Athletics Nation is the premiere Oakland A's fansite, and one
I've thought about actually joining. In the season, it has the game summaries. In the off-season, it has the hot stove. It's great.
The other baseball site I check nigh-daily is FanGraphs, and particularly the archive of
Jay Jaffe, the leading expert on the Baseball Hall of Fame. His yearly series about the Hall of Fame candidates (both the writers ballot and the various committees) is always incredibly detailed and interesting to read. His other posts the rest of the year are also pretty good.

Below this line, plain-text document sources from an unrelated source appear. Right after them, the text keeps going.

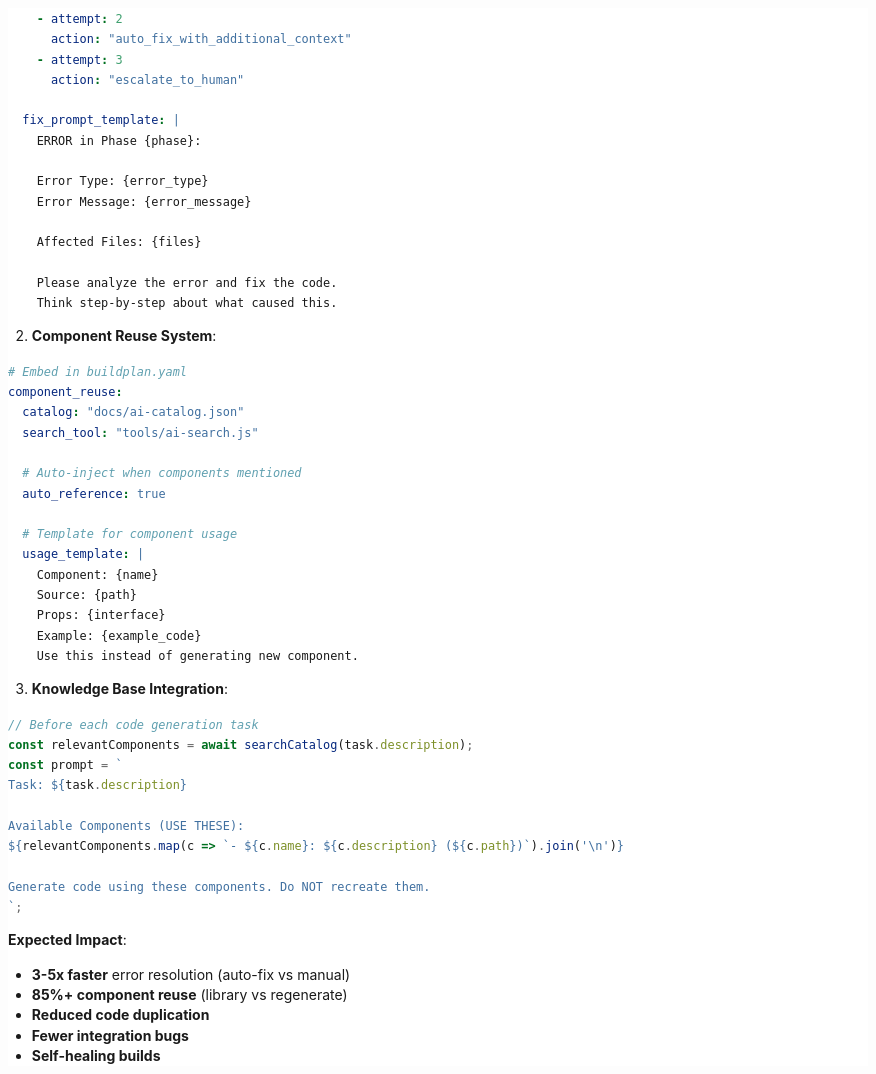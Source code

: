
```yaml
    - attempt: 2
      action: "auto_fix_with_additional_context"
    - attempt: 3
      action: "escalate_to_human"

  fix_prompt_template: |
    ERROR in Phase {phase}:

    Error Type: {error_type}
    Error Message: {error_message}

    Affected Files: {files}

    Please analyze the error and fix the code.
    Think step-by-step about what caused this.
```

2. **Component Reuse System**:
```yaml
# Embed in buildplan.yaml
component_reuse:
  catalog: "docs/ai-catalog.json"
  search_tool: "tools/ai-search.js"

  # Auto-inject when components mentioned
  auto_reference: true

  # Template for component usage
  usage_template: |
    Component: {name}
    Source: {path}
    Props: {interface}
    Example: {example_code}
    Use this instead of generating new component.
```

3. **Knowledge Base Integration**:
```typescript
// Before each code generation task
const relevantComponents = await searchCatalog(task.description);
const prompt = `
Task: ${task.description}

Available Components (USE THESE):
${relevantComponents.map(c => `- ${c.name}: ${c.description} (${c.path})`).join('\n')}

Generate code using these components. Do NOT recreate them.
`;
```

**Expected Impact**:
- **3-5x faster** error resolution (auto-fix vs manual)
- **85%+ component reuse** (library vs regenerate)
- **Reduced code duplication**
- **Fewer integration bugs**
- **Self-healing builds**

Of the other FanGraphs authors, I am partial to
Kevin Goldstein, who has actually worked in front offices and can demystify some of the behind the scenes stuff that happens.
News
There aren't any specific news sites that I visit every day. I tend to bounce around a lot. I read the
The Atlantic pretty regularly. I hit
Slate occasionally, although a lot of that is just because they have some great agony aunt columns. Similarly, I pop in at
Vox occasionally.
Overall, the list of sites I visit daily (or almost so) is not long. Particularly with news, I tend to follow the flow and see where it takes me rather than revisit the same places over and over.